Angst - Eine Schöpferische Kraft?



Wie die meisten Menschen in unserer Gesellschaft habe ich immer geglaubt, dass ich keine Angst haben sollte. Dass sie ein Zeichen von Schwäche oder Verletzung sei. Dass es peinlich sei, Angst zu haben.


Wann immer ich mich ängstlich fühlte, glaubte ich, dass etwas mit mir nicht stimmte und ich meine Angst verstecken oder loswerden sollte.


Mir war nicht bewusst, dass meine Bemühungen und mein Widerstand gegen die Angst, sie nur noch schlimmer machten und dass der Versuch, sie zu vermeiden, mich von meiner wahren Berufung abbrachte.





Die unerwünschte Angst



Gerade die deutsche Gesellschaft ist sehr darauf bedacht, Angst zu vermeiden. Für fast alles, was schief gehen kann, kann man eine Versicherung abschließen. Angst ist für die meisten Menschen eine sehr unwillkommene Emotion, was nicht verwunderlich ist, wenn man bedenkt, wie unangenehm und überwältigend Angst sein kein. Zu viel Angst lässt uns entweder erstarren oder in überschäumende Erregung verfallen.


Aber wenn Angst eine so große Wirkung auf uns haben kann, sollte es dann nicht einen Weg geben, diese Energie zu nutzen?



Emotionen als Energien



In ihrem Buch über Gefühle und Emotionen schreibt die Autorin Vivian Dittmar, dass alle Emotionen Kräfte sind, die in uns leben und die eine Licht- und Schattenseite haben.


Gesunde Wut zum Beispiel bringt Klarheit und Entschlossenheit. Zu viel angestaute Wut wird jedoch zerstörerisch.


Verblüffend für mich war vor allem, dass ihrer Meinung nach, gesunde Angst zu Kreativität führt. Ich hatte mich nie sehr kreativ gefühlt, wenn ich ängstlich war, im Gegenteil, ich fühlte mich gelähmt und eingeengt, so sehr, dass ich nicht einmal mehr wusste, was ich wollte. Wie um alles in der Welt sollte mich dieses Gefühl kreativer machen?

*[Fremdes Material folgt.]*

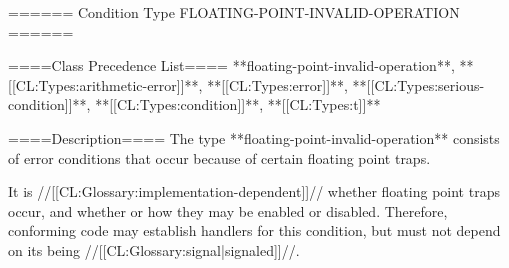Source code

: ====== Condition Type FLOATING-POINT-INVALID-OPERATION ======

====Class Precedence List==== 
**floating-point-invalid-operation**, **[[CL:Types:arithmetic-error]]**, **[[CL:Types:error]]**, **[[CL:Types:serious-condition]]**, **[[CL:Types:condition]]**, **[[CL:Types:t]]**

====Description====
The type **floating-point-invalid-operation** consists of error conditions that occur because of certain floating point traps.

It is //[[CL:Glossary:implementation-dependent]]// whether floating point traps occur, and whether or how they may be enabled or disabled. Therefore, conforming code may establish handlers for this condition, but must not depend on its being //[[CL:Glossary:signal|signaled]]//.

Das Zeichen des Unbekannten



Laut Dittmar signalisiert uns die Angst, dass wir auf das Unbekannte stoßen. Wir sind im Begriff, einen Raum zu betreten, in dem wir nicht vorhersagen können, was passieren wird. Wir können nicht wissen, wie wir mit dem umgehen werden, was auf uns zukommt, weil wir keine Muster oder Erfahrungen haben, auf die wir zurückgreifen können. Das macht es so beängstigend. Wir haben noch kein Programm für den Umgang mit der Situation.


Doch eben dieser Mangel an etablierten Strukturen birgt ein gewaltiges Potenzial. Die Abwesenheit des Gewohnten gibt uns die Freiheit, ja sogar die Notwendigkeit, etwas völlig Neues zu erschaffen und Dinge zu tun, die wir noch nie getan haben. Wir werden herausgefordert, etwas zu werden, das wir uns noch nicht vorstellen können.

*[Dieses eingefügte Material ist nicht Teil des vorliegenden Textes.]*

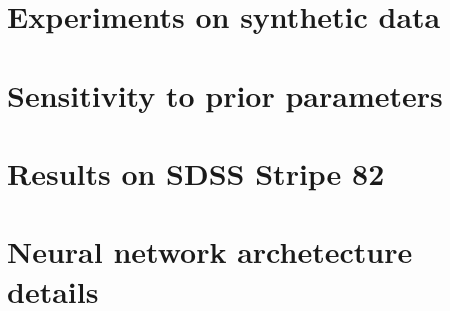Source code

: \documentclass[twoside,11pt]{article}
\begin{document}
\section{Experiments on synthetic data}




\section{Sensitivity to prior parameters}
\label{sec:prior_sensitivity}



\section{Results on SDSS Stripe 82}
\label{sec:results_sparse_field}


\section{Neural network archetecture details}
\label{sec:supp_nn_archetecture}



\clearpage

\vskip 0.2in

\end{document}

Angst ist die Emotion, die uns signalisiert, dass wir in einen besonderen Raum eintreten, in dem die Chance auf ein enormes Wachstum besteht. Sie ist ein Portal zur Selbstschöpfung. Und ohne die anfängliche Aufladung durch die Angst würde uns etwas fehlen.


Aktivierte Angst


Dieses Potential der Angst begann ich erst wirklich zu begreifen, als ich beschloss mich einfach hinzusetzen, alle Widerstände und Vermeidungsstrategien loszulassen und meine Angst fließen zu lassen.


Wie alle Emotionen wird auch Angst nur dann zu einem Problem, wenn wir sie unterdrücken. Wir bekommen quasi Angst vor der Angst und geraten womöglich in eine Abwärtsspirale aus Panikattacken und Depression.


Wenn wir jedoch akzeptieren, dass Angst eine gesunde Emotion ist, die uns auf dem Weg das Neue leitet, und ihr erlauben zu fließen, geschieht etwas Magisches.


Dittmar bezeichnet dies als aktivierte Angst. Wenn wir es schaffen, uns mutig auf sie einzulassen, wird sich unsere Angst irgendwann transformieren, und was zuvor unsere Hände zittrig und unsere Knie wackelig gemacht hat, verwandelt sich plötzlich in eine Flut von Schöpferkraft. Ohne vorgefertigte Strukturen spüren wir unsere Lebendigkeit im Hier und Jetzt. Wir werden von unserem eigenen Mut inspiriert, während wir die Grenzen dessen, was wir sein können, erweitern.


Wenn wir das erkennen, werden wir nicht mehr vor der gesunden Angst davonlaufen, ihr mutig folgen, weil wir wissen, dass sie schon bald ihr wahres Gesicht als der Torwächter zur Selbstschöpfung enthüllen wird.